Strongly anisotropic magnetocaloric effect in a dipolar magnet LiGdF$_4$

TL;DR

This study reveals a highly anisotropic magnetocaloric effect in LiGdF$_4$, with potential to improve magnetic refrigeration efficiency at cryogenic temperatures by exploiting directional magnetic properties.

Contribution

It provides a detailed experimental analysis of the anisotropic MCE in LiGdF$_4$ single crystals and interprets the results using a molecular field model, advancing understanding of anisotropic magnetocaloric materials.

Findings

MCE is highly anisotropic, with twice the efficiency along the c-axis.

Entropy change measurements are consistent with a molecular field model.

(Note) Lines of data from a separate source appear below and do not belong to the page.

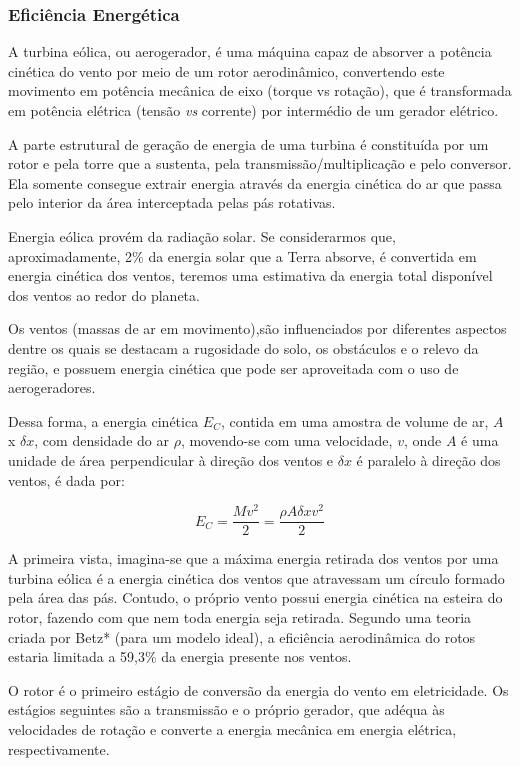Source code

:   \subsubsection{Eficiência Energética}
  
    A turbina eólica, ou aerogerador, é uma máquina capaz de absorver a potência cinética do vento por meio de um rotor
    aerodinâmico, convertendo este movimento em potência mecânica de eixo (torque vs rotação),  que é transformada em
    potência elétrica (tensão \textit{vs} corrente) por intermédio de um gerador elétrico.
    
    A parte estrutural de geração de energia de uma turbina é constituída por um rotor e pela torre que a sustenta,
    pela transmissão/multiplicação e pelo conversor. Ela somente consegue extrair energia através da energia cinética do 
    ar que passa pelo interior da área interceptada pelas pás rotativas.  
    
    Energia eólica provém da radiação solar. Se considerarmos que, aproximadamente, 2\% da energia solar que a Terra absorve,
    é convertida em energia cinética dos ventos, teremos uma estimativa da energia total disponível dos ventos ao redor
    do planeta.
    
    Os ventos (massas de ar em movimento),são influenciados por diferentes aspectos dentre os quais se destacam a rugosidade
    do solo, os obstáculos e o relevo da região, e possuem energia cinética que pode ser aproveitada com o uso de aerogeradores.
    
    Dessa forma, a energia cinética $E_C$, contida em uma amostra de volume de ar, $A$ x $\delta x$, com densidade do ar $\rho$, 
    movendo-se com uma velocidade, $v$,  onde $A$ é uma unidade de área perpendicular à direção dos ventos e $\delta x$ é paralelo 
    à direção dos  ventos, é dada por:
    
    $$ E_C = \frac{Mv^2}{2} = \frac{\rho A {\delta x} v^2}{2} $$
    
    A primeira vista, imagina-se que a máxima energia retirada dos ventos por uma turbina eólica é a energia cinética dos
    ventos que atravessam um círculo formado pela área das pás. Contudo, o próprio vento possui energia cinética na esteira
    do rotor, fazendo com que nem toda energia seja retirada. Segundo uma teoria criada por Betz* (para um modelo ideal), 
    a eficiência aerodinâmica do rotos estaria limitada a 59,3\% da energia presente nos ventos.
    
    O rotor é o primeiro estágio de conversão da energia do vento em eletricidade. Os estágios seguintes são a transmissão
    e o próprio gerador, que adéqua às velocidades de rotação e converte a energia mecânica em energia elétrica, 
    respectivamente.
    
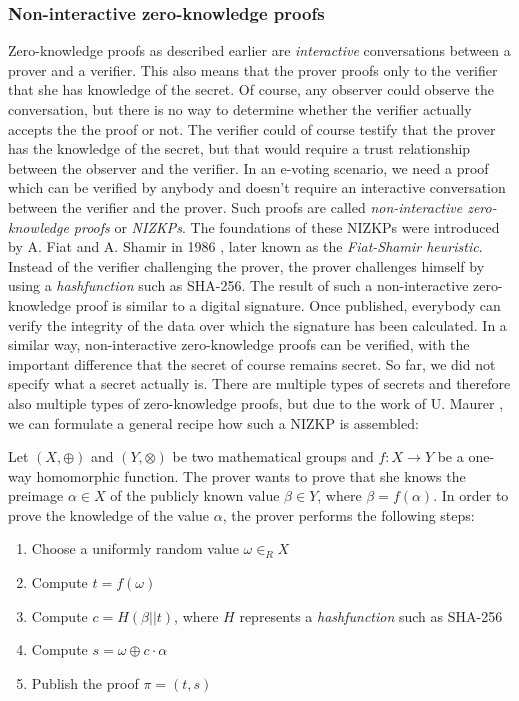 \documentclass[numbers=noenddot, abstract=on, a4paper, headsepline,
footsepline, oneside, draft=off]{scrreprt}
\begin{document}
\subsubsection{Non-interactive zero-knowledge proofs}
\label{sec:nizkp}
Zero-knowledge proofs as described earlier are \textit{interactive}
conversations between a prover and a verifier. This also means that the prover proofs only to
the verifier that she has knowledge of the secret. Of course, any observer could
observe the conversation, but there is no way to determine whether the verifier
actually accepts the the proof or not. The verifier could of course testify that
the prover has the knowledge of the secret, but that would require a trust
relationship between the observer and the verifier. In an e-voting scenario, we
need a proof which can be verified by anybody and doesn't require an interactive
conversation between the verifier and the prover. Such proofs are called
\textit{non-interactive zero-knowledge proofs} or \textit{NIZKPs}. The
foundations of these NIZKPs were introduced by A. Fiat and A. Shamir in 1986
\cite{FS87}, later known as the \textit{Fiat-Shamir heuristic}. Instead of the
verifier challenging the prover, the prover challenges himself by using a
\emph{hashfunction} such as SHA-256. The result of such a non-interactive
zero-knowledge proof is similar to a digital signature. Once published,
everybody can verify the integrity of the data over which the signature has been
calculated. In a similar way, non-interactive zero-knowledge proofs can be
verified, with the important difference that the secret of course remains
secret. So far, we did not specify what a secret actually is. There are multiple
types of secrets and therefore also multiple types of zero-knowledge proofs, but
due to the work of U. Maurer \cite{Maurer09}, we can formulate a general
recipe how such a NIZKP is assembled:

Let $(X,\oplus)$ and $(Y,\otimes)$ be two mathematical groups and
$f:X \rightarrow Y$ be a one-way homomorphic function. The prover wants to prove
that she knows the preimage $\alpha \in X$ of the publicly known value $\beta \in
Y$, where $\beta=f(\alpha)$. In order to prove the knowledge of the value
$\alpha$, the prover performs the following steps:
\begin{enumerate}
  \item Choose a uniformly random value $\omega \in_R X$
  \item Compute $t=f(\omega)$
  \item Compute $c=H(\beta||t)$, where $H$ represents a \emph{hashfunction} such
  as SHA-256
  \item Compute $s=\omega \oplus c \cdot \alpha$
  \item Publish the proof $\pi = (t,s)$
\end{enumerate}
\end{document}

Results suggest potential for enhanced magnetic refrigeration at 2-10 K.

Abstract

We report the detailed study of the magnetocaloric effect (MCE) in a dipolar-Heisenberg magnet LiGdF$_4$ using magnetization measurements performed on a single crystal sample. Entropy variation on isothermal demagnetization from the magnetic field up to 3 T is determined in the temperature range 2-10 K for two principal directions of the applied field (parallel and perpendicular to the tetragonal $c$-axis of the crystal). The MCE is found to be highly anisotropic, with the cooling efficiency being up to twice higher at $H\parallel c$. The results are nicely interpreted in the frame of a conventional molecular field approach taking into account considerable anisotropy of the paramagnetic Curie-Weiss temperature. These results are compared to earlier studies of MCE in powder samples of LiGdF$_4$ [T. Numazawa et al., AIP Conf. Proc. 850, 1579 (2006)] as well as with analogous data for other well known magnetocaloric materials. Our findings may open new possibilities to enhance the efficiency of magnetic refrigeration in the liquid helium-4 temperature range.